*** Begin section ***
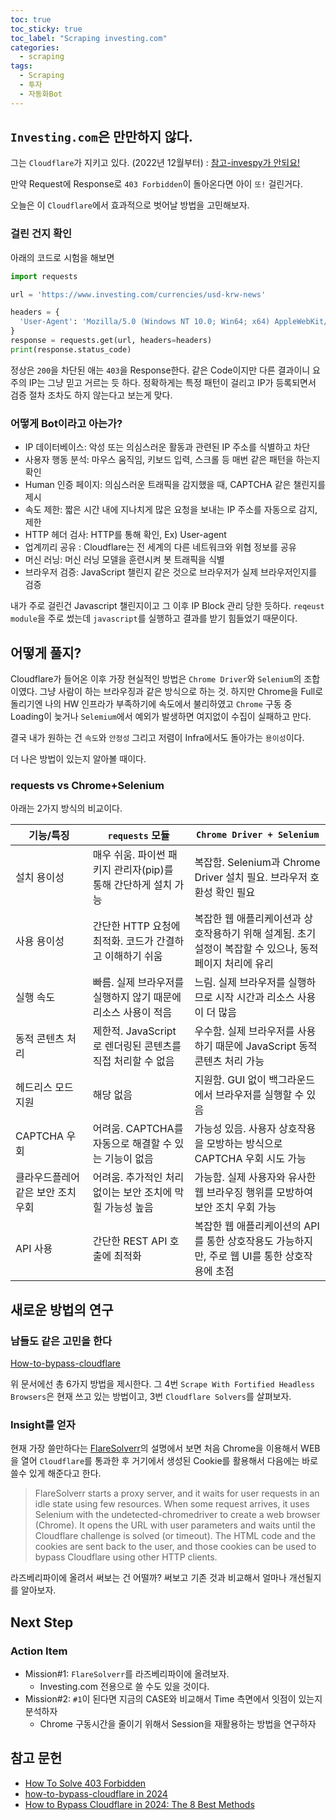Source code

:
 ```yaml
---
toc: true
toc_sticky: true
toc_label: "Scraping investing.com"
categories:
  - scraping
tags:
  - Scraping
  - 투자
  - 자동화Bot
---
```


## `Investing.com`은 만만하지 않다.

  그는 `Cloudflare`가 지키고 있다. (2022년 12월부터) : [참고-invespy가 안되요!](https://github.com/alvarobartt/investiny/issues/73)

  만약 Request에 Response로 `403 Forbidden`이 돌아온다면 아이 `또!` 걸린거다.
  
  오늘은 이 `Cloudflare`에서 효과적으로 벗어날 방법을 고민해보자.

### 걸린 건지 확인

  아래의 코드로 시험을 해보면

```python
import requests

url = 'https://www.investing.com/currencies/usd-krw-news'

headers = {
  'User-Agent': 'Mozilla/5.0 (Windows NT 10.0; Win64; x64) AppleWebKit/537.36 (KHTML, like Gecko) Chrome/58.0.3029.110 Safari/537.3'
}
response = requests.get(url, headers=headers)
print(response.status_code)
```

 정상은 `200`을 차단된 애는 `403`을 Response한다. 같은 Code이지만 다른 결과이니 요주의 IP는 그냥 믿고 거르는 듯 하다. 정확하게는 특정 패턴이 걸리고 IP가 등록되면서 검증 절차 조차도 하지 않는다고 보는게 맞다.

### 어떻게 Bot이라고 아는가?

- IP 데이터베이스: 악성 또는 의심스러운 활동과 관련된 IP 주소를 식별하고 차단
- 사용자 행동 분석: 마우스 움직임, 키보드 입력, 스크롤 등 매번 같은 패턴을 하는지 확인
- Human 인증 페이지: 의심스러운 트래픽을 감지했을 때, CAPTCHA 같은 챌린지를 제시
- 속도 제한: 짧은 시간 내에 지나치게 많은 요청을 보내는 IP 주소를 자동으로 감지, 제한
- HTTP 헤더 검사: HTTP를 통해 확인, Ex) User-agent
- 업계끼리 공유 : Cloudflare는 전 세계의 다른 네트워크와 위협 정보를 공유
- 머신 러닝: 머신 러닝 모델을 훈련시켜 봇 트래픽을 식별
- 브라우저 검증: JavaScript 챌린지 같은 것으로 브라우저가 실제 브라우저인지를 검증

내가 주로 걸린건 Javascript 챌린지이고 그 이후 IP Block 관리 당한 듯하다. `reqeust module`을 주로 썼는데 `javascript`를 실행하고 결과를 받기 힘들었기 때문이다.

## 어떻게 풀지?

Cloudflare가 들어온 이후 가장 현실적인 방법은 `Chrome Driver`와 `Selenium`의 조합 이였다. 그냥 사람이 하는 브라우징과 같은 방식으로 하는 것. 하지만 Chrome을 Full로 돌리기엔 나의 HW 인프라가 부족하기에 속도에서 불리하였고 `Chrome` 구동 중 Loading이 늦거나 `Selemium`에서 예외가 발생하면 여지없이 수집이 실패하고 만다.

 결국 내가 원하는 건 `속도`와 `안정성` 그리고 저렴이 Infra에서도 돌아가는 `용이성`이다. 

 더 나은 방법이 있는지 알아볼 때이다.

### requests vs Chrome+Selenium

아래는 2가지 방식의 비교이다.

| 기능/특징 | `requests` 모듈 | `Chrome Driver + Selenium` |
|-----------|----------------|-----------------------------|
| 설치 용이성 | 매우 쉬움. 파이썬 패키지 관리자(pip)를 통해 간단하게 설치 가능 | 복잡함. Selenium과 Chrome Driver 설치 필요. 브라우저 호환성 확인 필요 |
| 사용 용이성 | 간단한 HTTP 요청에 최적화. 코드가 간결하고 이해하기 쉬움 | 복잡한 웹 애플리케이션과 상호작용하기 위해 설계됨. 초기 설정이 복잡할 수 있으나, 동적 페이지 처리에 유리 |
| 실행 속도 | 빠름. 실제 브라우저를 실행하지 않기 때문에 리소스 사용이 적음 | 느림. 실제 브라우저를 실행하므로 시작 시간과 리소스 사용이 더 많음 |
| 동적 콘텐츠 처리 | 제한적. JavaScript로 렌더링된 콘텐츠를 직접 처리할 수 없음 | 우수함. 실제 브라우저를 사용하기 때문에 JavaScript 동적 콘텐츠 처리 가능 |
| 헤드리스 모드 지원 | 해당 없음 | 지원함. GUI 없이 백그라운드에서 브라우저를 실행할 수 있음 |
| CAPTCHA 우회 | 어려움. CAPTCHA를 자동으로 해결할 수 있는 기능이 없음 | 가능성 있음. 사용자 상호작용을 모방하는 방식으로 CAPTCHA 우회 시도 가능 |
| 클라우드플레어 같은 보안 조치 우회 | 어려움. 추가적인 처리 없이는 보안 조치에 막힐 가능성 높음 | 가능함. 실제 사용자와 유사한 웹 브라우징 행위를 모방하여 보안 조치 우회 가능 |
| API 사용 | 간단한 REST API 호출에 최적화 | 복잡한 웹 애플리케이션의 API를 통한 상호작용도 가능하지만, 주로 웹 UI를 통한 상호작용에 초점 |

## 새로운 방법의 연구

### 남들도 같은 고민을 한다

 [How-to-bypass-cloudflare](https://scrapeops.io/web-scraping-playbook/how-to-bypass-cloudflare/)

 위 문서에선 총 6가지 방법을 제시한다. 그 4번 `Scrape With Fortified Headless Browsers`은 현재 쓰고 있는 방법이고, 3번 `Cloudflare Solvers`를 살펴보자.

### Insight를 얻자

 현재 가장 쓸만하다는 [FlareSolverr](https://github.com/FlareSolverr/FlareSolverr)의 설명에서 보면 처음 Chrome을 이용해서 WEB을 열어 `Cloudflare`를 통과한 후 거기에서 생성된 Cookie를 활용해서 다음에는 바로 쓸수 있게 해준다고 한다.

 > FlareSolverr starts a proxy server, and it waits for user requests in an idle state using few resources. When some request arrives, it uses Selenium with the undetected-chromedriver to create a web browser (Chrome). It opens the URL with user parameters and waits until the Cloudflare challenge is solved (or timeout). The HTML code and the cookies are sent back to the user, and those cookies can be used to bypass Cloudflare using other HTTP clients.

라즈베리파이에 올려서 써보는 건 어떨까? 써보고 기존 것과 비교해서 얼마나 개선될지를 알아보자.

## Next Step

### Action Item

- Mission#1: `FlareSolverr`를 라즈베리파이에 올려보자.
  - Investing.com 전용으로 쓸 수도 있을 것이다.
- Mission#2: `#1`이 된다면 지금의 CASE와 비교해서 Time 측면에서 잇점이 있는지 분석하자
  - Chrome 구동시간을 줄이기 위해서 Session을 재활용하는 방법을 연구하자

## 참고 문헌

- [How To Solve 403 Forbidden](https://scrapeops.io/web-scraping-playbook/403-forbidden-error-web-scraping/)
- [how-to-bypass-cloudflare in 2024](https://scrapeops.io/web-scraping-playbook/how-to-bypass-cloudflare/)
- [How to Bypass Cloudflare in 2024: The 8 Best Methods](https://www.zenrows.com/blog/bypass-cloudflare)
*** End section ***
Please repeat the entries above exactly, leaving out any pictures.

Output for this exercise:
Source code

:
 ```yaml
---
toc: true
toc_sticky: true
toc_label: "Scraping investing.com"
categories:
  - scraping
tags:
  - Scraping
  - 투자
  - 자동화Bot
---
```


## `Investing.com`은 만만하지 않다.

  그는 `Cloudflare`가 지키고 있다. (2022년 12월부터) : [참고-invespy가 안되요!](https://github.com/alvarobartt/investiny/issues/73)

  만약 Request에 Response로 `403 Forbidden`이 돌아온다면 아이 `또!` 걸린거다.
  
  오늘은 이 `Cloudflare`에서 효과적으로 벗어날 방법을 고민해보자.

### 걸린 건지 확인

  아래의 코드로 시험을 해보면

```python
import requests

url = 'https://www.investing.com/currencies/usd-krw-news'

headers = {
  'User-Agent': 'Mozilla/5.0 (Windows NT 10.0; Win64; x64) AppleWebKit/537.36 (KHTML, like Gecko) Chrome/58.0.3029.110 Safari/537.3'
}
response = requests.get(url, headers=headers)
print(response.status_code)
```

 정상은 `200`을 차단된 애는 `403`을 Response한다. 같은 Code이지만 다른 결과이니 요주의 IP는 그냥 믿고 거르는 듯 하다. 정확하게는 특정 패턴이 걸리고 IP가 등록되면서 검증 절차 조차도 하지 않는다고 보는게 맞다.

### 어떻게 Bot이라고 아는가?

- IP 데이터베이스: 악성 또는 의심스러운 활동과 관련된 IP 주소를 식별하고 차단
- 사용자 행동 분석: 마우스 움직임, 키보드 입력, 스크롤 등 매번 같은 패턴을 하는지 확인
- Human 인증 페이지: 의심스러운 트래픽을 감지했을 때, CAPTCHA 같은 챌린지를 제시
- 속도 제한: 짧은 시간 내에 지나치게 많은 요청을 보내는 IP 주소를 자동으로 감지, 제한
- HTTP 헤더 검사: HTTP를 통해 확인, Ex) User-agent
- 업계끼리 공유 : Cloudflare는 전 세계의 다른 네트워크와 위협 정보를 공유
- 머신 러닝: 머신 러닝 모델을 훈련시켜 봇 트래픽을 식별
- 브라우저 검증: JavaScript 챌린지 같은 것으로 브라우저가 실제 브라우저인지를 검증

내가 주로 걸린건 Javascript 챌린지이고 그 이후 IP Block 관리 당한 듯하다. `reqeust module`을 주로 썼는데 `javascript`를 실행하고 결과를 받기 힘들었기 때문이다.

## 어떻게 풀지?

Cloudflare가 들어온 이후 가장 현실적인 방법은 `Chrome Driver`와 `Selenium`의 조합 이였다. 그냥 사람이 하는 브라우징과 같은 방식으로 하는 것. 하지만 Chrome을 Full로 돌리기엔 나의 HW 인프라가 부족하기에 속도에서 불리하였고 `Chrome` 구동 중 Loading이 늦거나 `Selemium`에서 예외가 발생하면 여지없이 수집이 실패하고 만다.

 결국 내가 원하는 건 `속도`와 `안정성` 그리고 저렴이 Infra에서도 돌아가는 `용이성`이다. 

 더 나은 방법이 있는지 알아볼 때이다.

### requests vs Chrome+Selenium

아래는 2가지 방식의 비교이다.

| 기능/특징 | `requests` 모듈 | `Chrome Driver + Selenium` |
|-----------|----------------|-----------------------------|
| 설치 용이성 | 매우 쉬움. 파이썬 패키지 관리자(pip)를 통해 간단하게 설치 가능 | 복잡함. Selenium과 Chrome Driver 설치 필요. 브라우저 호환성 확인 필요 |
| 사용 용이성 | 간단한 HTTP 요청에 최적화. 코드가 간결하고 이해하기 쉬움 | 복잡한 웹 애플리케이션과 상호작용하기 위해 설계됨. 초기 설정이 복잡할 수 있으나, 동적 페이지 처리에 유리 |
| 실행 속도 | 빠름. 실제 브라우저를 실행하지 않기 때문에 리소스 사용이 적음 | 느림. 실제 브라우저를 실행하므로 시작 시간과 리소스 사용이 더 많음 |
| 동적 콘텐츠 처리 | 제한적. JavaScript로 렌더링된 콘텐츠를 직접 처리할 수 없음 | 우수함. 실제 브라우저를 사용하기 때문에 JavaScript 동적 콘텐츠 처리 가능 |
| 헤드리스 모드 지원 | 해당 없음 | 지원함. GUI 없이 백그라운드에서 브라우저를 실행할 수 있음 |
| CAPTCHA 우회 | 어려움. CAPTCHA를 자동으로 해결할 수 있는 기능이 없음 | 가능성 있음. 사용자 상호작용을 모방하는 방식으로 CAPTCHA 우회 시도 가능 |
| 클라우드플레어 같은 보안 조치 우회 | 어려움. 추가적인 처리 없이는 보안 조치에 막힐 가능성 높음 | 가능함. 실제 사용자와 유사한 웹 브라우징 행위를 모방하여 보안 조치 우회 가능 |
| API 사용 | 간단한 REST API 호출에 최적화 | 복잡한 웹 애플리케이션의 API를 통한 상호작용도 가능하지만, 주로 웹 UI를 통한 상호작용에 초점 |

## 새로운 방법의 연구

### 남들도 같은 고민을 한다

 [How-to-bypass-cloudflare](https://scrapeops.io/web-scraping-playbook/how-to-bypass-cloudflare/)

 위 문서에선 총 6가지 방법을 제시한다. 그 4번 `Scrape With Fortified Headless Browsers`은 현재 쓰고 있는 방법이고, 3번 `Cloudflare Solvers`를 살펴보자.

### Insight를 얻자

 현재 가장 쓸만하다는 [FlareSolverr](https://github.com/FlareSolverr/FlareSolverr)의 설명에서 보면 처음 Chrome을 이용해서 WEB을 열어 `Cloudflare`를 통과한 후 거기에서 생성된 Cookie를 활용해서 다음에는 바로 쓸수 있게 해준다고 한다.

 > FlareSolverr starts a proxy server, and it waits for user requests in an idle state using few resources. When some request arrives, it uses Selenium with the undetected-chromedriver to create a web browser (Chrome). It opens the URL with user parameters and waits until the Cloudflare challenge is solved (or timeout). The HTML code and the cookies are sent back to the user, and those cookies can be used to bypass Cloudflare using other HTTP clients.

라즈베리파이에 올려서 써보는 건 어떨까? 써보고 기존 것과 비교해서 얼마나 개선될지를 알아보자.

## Next Step

### Action Item

- Mission#1: `FlareSolverr`를 라즈베리파이에 올려보자.
  - Investing.com 전용으로 쓸 수도 있을 것이다.
- Mission#2: `#1`이 된다면 지금의 CASE와 비교해서 Time 측면에서 잇점이 있는지 분석하자
  - Chrome 구동시간을 줄이기 위해서 Session을 재활용하는 방법을 연구하자

## 참고 문헌

- [How To Solve 403 Forbidden](https://scrapeops.io/web-scraping-playbook/403-forbidden-error-web-scraping/)
- [how-to-bypass-cloudflare in 2024](https://scrapeops.io/web-scraping-playbook/how-to-bypass-cloudflare/)
- [How to Bypass Cloudflare in 2024: The 8 Best Methods](https://www.zenrows.com/blog/bypass-cloudflare)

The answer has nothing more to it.